Herr Nieth, Sie haben ein Buch über das Jammern geschrieben. Was fasziniert an diesem Thema?
Jammern ist in unseren Breitengraden allgegenwärtig und die Menschen verstehen oft nicht, wie sie sich selbst schaden, wenn sie oft jammern. Für mich ist das ein Thema, das man mit ein bisschen Übung selbst sehr gut in den Griff bekommt, und dabei möchte ich helfen.
Warum jammern Menschen überhaupt?
Ein Baby klagt, wenn es Hunger oder Durst hat. Später lernt es, dass es Aufmerksamkeit bekommt, wenn es klagt, und dann imitiert es die Klagelaute. Das ist dann Jammern.
Klagen und Jammern sind also zwei unterschiedliche Dinge?
Absolut. Klagen hat seine Berechtigung. Menschen passieren unangenehme Dinge und es ist völlig in Ordnung, darüber zu klagen. Klagen hat Platz, auch Kritik hat Platz.
Wo fängt bei Erwachsenen das Jammern an?
Kennen Sie diese Leute, bei denen immer alles schiefgeht? Immer schlechtes Wetter in den Ferien, immer bei der Gehaltserhöhung übergangen und im Stau stehen diese armen Menschen auch immer ... Jammern fängt für mich da an, wo die Unzufriedenheit auf die Rahmenbedingungen geschoben wird.
Was sagt es über Menschen aus, die jammern?
Für mich sind das Menschen, die lieber im Status quo verharren, als etwas zu ändern, und keine Verantwortung für ihre Probleme übernehmen. Zumeist sind das ängstliche Menschen, die ihre Komfortzone lieber nicht verlassen möchten.
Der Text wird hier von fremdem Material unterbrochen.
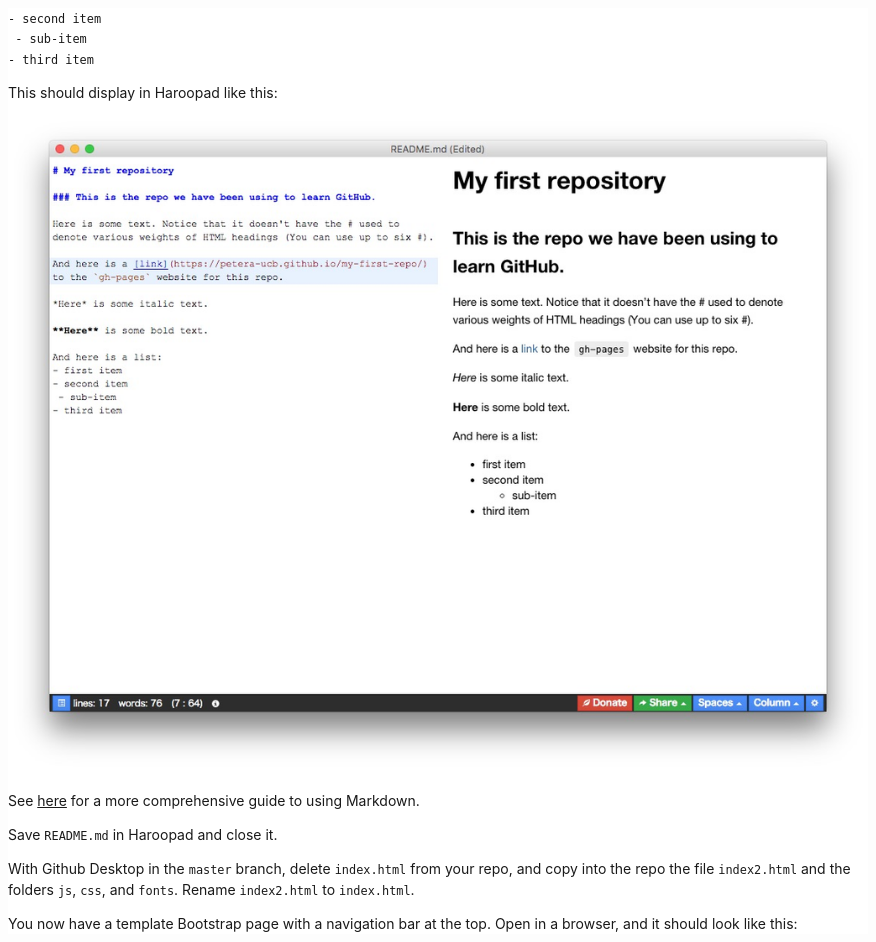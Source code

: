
 ```CSS
- second item
 - sub-item
- third item
```

This should display in Haroopad like this:

![](img/class4_35.jpg)

See [here](https://github.com/adam-p/markdown-here/wiki/Markdown-Cheatsheet) for a more comprehensive guide to using Markdown.

Save `README.md` in Haroopad and close it.

With Github Desktop in the `master` branch, delete `index.html` from your repo, and copy into the repo the file `index2.html` and the folders `js`, `css`, and `fonts`. Rename `index2.html` to `index.html`.

You now have a template Bootstrap page with a navigation bar at the top. Open in a browser, and it should look like this:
Interessanterweise ist Jammern ein Phänomen der westlichen Welt.
Schadet uns Jammern denn?
Ich finde ja. Stellen Sie sich eine Gruppe von Frauen vor, die zum Beispiel gerade ein Pause machen. Eine sagt: «Was für ein schöner Herbsttag.» Und dann wirft eine andere ein: «Aber am Wochenende kommt’s wieder regnen. Immer am Wochenende ist es nicht schön.» Dann fokussieren alle auf das Negative und kommen schön in eine Abwärtsspirale.
Jammern steckt also an?
Und wie!
Was würden Sie der Jammer-Frau sagen?
Dazu habe ich ein schönes Beispiel. Ich habe einmal einen Brasilianer im Auto mitgenommen, der per Autostopp unterwegs war. Es hat geregnet. Dann habe ich, in gewohnter Manier, mit Jammern über das Wetter angefangen. Er hat einfach gesagt: «Wasser ist Leben, es ist wichtig.» Und so weiter. Da ist mir ein Licht aufgegangen. Dieser Mann hat das Wetter in einen anderen Kontext gesetzt und konnte ihm so etwas Positives abgewinnen.